Exercise materials.

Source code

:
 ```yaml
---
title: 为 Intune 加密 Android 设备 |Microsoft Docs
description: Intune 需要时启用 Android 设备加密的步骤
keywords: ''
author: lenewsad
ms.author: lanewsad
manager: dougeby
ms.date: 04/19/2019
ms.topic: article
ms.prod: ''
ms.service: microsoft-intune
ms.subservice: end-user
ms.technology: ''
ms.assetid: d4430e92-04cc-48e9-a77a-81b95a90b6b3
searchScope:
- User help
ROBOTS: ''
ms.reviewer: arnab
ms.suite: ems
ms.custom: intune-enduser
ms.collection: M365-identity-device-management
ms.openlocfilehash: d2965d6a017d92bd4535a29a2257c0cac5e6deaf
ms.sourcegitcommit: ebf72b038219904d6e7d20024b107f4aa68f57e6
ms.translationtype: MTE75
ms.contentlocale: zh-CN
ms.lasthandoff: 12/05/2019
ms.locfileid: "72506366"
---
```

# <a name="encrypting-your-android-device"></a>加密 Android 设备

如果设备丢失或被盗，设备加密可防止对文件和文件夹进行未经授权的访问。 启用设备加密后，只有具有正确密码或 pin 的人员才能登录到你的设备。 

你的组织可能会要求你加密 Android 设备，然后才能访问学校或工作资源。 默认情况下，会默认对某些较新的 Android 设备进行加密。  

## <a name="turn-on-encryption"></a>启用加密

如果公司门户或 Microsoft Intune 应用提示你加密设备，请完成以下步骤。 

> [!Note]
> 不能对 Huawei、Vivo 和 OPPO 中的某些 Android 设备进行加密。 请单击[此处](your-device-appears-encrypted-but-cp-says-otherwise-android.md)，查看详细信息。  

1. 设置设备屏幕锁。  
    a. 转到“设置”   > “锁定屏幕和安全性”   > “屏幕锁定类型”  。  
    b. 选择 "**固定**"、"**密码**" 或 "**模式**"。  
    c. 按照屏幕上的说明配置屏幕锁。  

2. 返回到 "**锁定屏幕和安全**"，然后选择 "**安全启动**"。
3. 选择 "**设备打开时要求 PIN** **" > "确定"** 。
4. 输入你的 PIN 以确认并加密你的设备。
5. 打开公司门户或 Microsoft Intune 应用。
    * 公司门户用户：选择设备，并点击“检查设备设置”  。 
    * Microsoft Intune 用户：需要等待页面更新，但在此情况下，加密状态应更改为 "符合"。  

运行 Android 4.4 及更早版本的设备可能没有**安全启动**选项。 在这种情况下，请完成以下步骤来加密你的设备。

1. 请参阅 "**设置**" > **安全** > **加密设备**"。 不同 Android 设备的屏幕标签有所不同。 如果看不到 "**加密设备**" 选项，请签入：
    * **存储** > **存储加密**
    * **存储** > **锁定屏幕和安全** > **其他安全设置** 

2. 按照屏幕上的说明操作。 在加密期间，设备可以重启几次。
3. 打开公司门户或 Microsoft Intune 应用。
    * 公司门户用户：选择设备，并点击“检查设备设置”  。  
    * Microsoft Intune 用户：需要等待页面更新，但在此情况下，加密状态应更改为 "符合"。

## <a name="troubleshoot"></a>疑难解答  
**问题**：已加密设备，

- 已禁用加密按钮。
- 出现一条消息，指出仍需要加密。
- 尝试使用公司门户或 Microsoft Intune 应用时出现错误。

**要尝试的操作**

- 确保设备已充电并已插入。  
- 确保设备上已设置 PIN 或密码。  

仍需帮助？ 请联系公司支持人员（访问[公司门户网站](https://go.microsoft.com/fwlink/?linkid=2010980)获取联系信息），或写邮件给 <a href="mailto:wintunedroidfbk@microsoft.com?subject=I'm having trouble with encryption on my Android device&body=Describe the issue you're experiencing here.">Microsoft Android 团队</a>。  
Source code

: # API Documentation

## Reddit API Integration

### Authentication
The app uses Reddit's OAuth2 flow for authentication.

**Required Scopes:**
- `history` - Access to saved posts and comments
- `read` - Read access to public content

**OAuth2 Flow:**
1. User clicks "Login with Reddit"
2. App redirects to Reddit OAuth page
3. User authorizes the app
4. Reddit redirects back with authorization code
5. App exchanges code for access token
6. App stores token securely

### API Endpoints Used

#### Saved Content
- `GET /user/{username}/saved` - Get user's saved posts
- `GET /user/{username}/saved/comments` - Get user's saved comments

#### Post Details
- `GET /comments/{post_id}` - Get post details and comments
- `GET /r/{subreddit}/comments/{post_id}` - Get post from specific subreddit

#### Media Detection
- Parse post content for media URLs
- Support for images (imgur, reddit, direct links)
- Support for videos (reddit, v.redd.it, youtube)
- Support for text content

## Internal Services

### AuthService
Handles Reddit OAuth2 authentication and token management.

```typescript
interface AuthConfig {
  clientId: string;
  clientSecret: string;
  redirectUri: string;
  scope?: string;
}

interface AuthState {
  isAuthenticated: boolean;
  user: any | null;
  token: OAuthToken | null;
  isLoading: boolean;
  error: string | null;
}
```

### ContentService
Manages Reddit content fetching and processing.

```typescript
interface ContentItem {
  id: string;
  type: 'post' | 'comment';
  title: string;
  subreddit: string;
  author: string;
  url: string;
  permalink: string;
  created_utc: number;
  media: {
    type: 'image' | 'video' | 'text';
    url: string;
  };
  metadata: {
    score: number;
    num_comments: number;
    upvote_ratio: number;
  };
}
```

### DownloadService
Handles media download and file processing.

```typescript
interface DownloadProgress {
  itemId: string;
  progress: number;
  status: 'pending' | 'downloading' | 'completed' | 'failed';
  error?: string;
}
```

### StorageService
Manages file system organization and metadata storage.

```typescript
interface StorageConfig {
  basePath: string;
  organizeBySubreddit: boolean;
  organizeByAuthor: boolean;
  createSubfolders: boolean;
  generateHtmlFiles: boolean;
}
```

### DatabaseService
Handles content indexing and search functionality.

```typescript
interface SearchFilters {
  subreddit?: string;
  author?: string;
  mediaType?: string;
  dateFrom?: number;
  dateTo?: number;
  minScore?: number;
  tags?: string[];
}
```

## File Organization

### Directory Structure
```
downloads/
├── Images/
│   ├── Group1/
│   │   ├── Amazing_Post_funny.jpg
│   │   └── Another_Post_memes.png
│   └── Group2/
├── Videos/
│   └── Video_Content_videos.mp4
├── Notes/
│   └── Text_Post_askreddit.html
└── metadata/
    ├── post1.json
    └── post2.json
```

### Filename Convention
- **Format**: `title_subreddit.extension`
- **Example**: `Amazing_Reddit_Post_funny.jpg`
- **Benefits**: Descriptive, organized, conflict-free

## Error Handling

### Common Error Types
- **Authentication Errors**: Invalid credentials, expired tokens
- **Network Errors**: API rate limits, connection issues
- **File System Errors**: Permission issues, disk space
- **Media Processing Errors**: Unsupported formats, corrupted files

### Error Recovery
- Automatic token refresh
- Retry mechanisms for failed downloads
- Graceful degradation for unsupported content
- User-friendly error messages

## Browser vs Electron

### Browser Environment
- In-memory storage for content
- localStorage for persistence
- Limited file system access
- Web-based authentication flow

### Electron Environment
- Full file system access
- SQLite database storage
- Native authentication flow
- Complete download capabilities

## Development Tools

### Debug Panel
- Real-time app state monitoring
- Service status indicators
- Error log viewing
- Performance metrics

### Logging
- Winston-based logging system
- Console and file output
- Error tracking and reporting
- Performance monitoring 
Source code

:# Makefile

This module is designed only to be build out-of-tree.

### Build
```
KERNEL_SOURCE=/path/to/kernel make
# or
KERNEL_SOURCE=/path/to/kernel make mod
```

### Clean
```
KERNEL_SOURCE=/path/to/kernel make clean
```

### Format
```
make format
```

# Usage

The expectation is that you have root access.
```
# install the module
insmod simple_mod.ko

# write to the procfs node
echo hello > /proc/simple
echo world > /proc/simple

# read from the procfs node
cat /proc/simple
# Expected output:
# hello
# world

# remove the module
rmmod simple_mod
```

Assigned task. Word for word, restate the lines of the listing above starting at the line with "- In-memory storage for content" and ending at the line with "### Logging", and nothing outside them.

The completed task.
- In-memory storage for content
- localStorage for persistence
- Limited file system access
- Web-based authentication flow

### Electron Environment
- Full file system access
- SQLite database storage
- Native authentication flow
- Complete download capabilities

## Development Tools

### Debug Panel
- Real-time app state monitoring
- Service status indicators
- Error log viewing
- Performance metrics

### Logging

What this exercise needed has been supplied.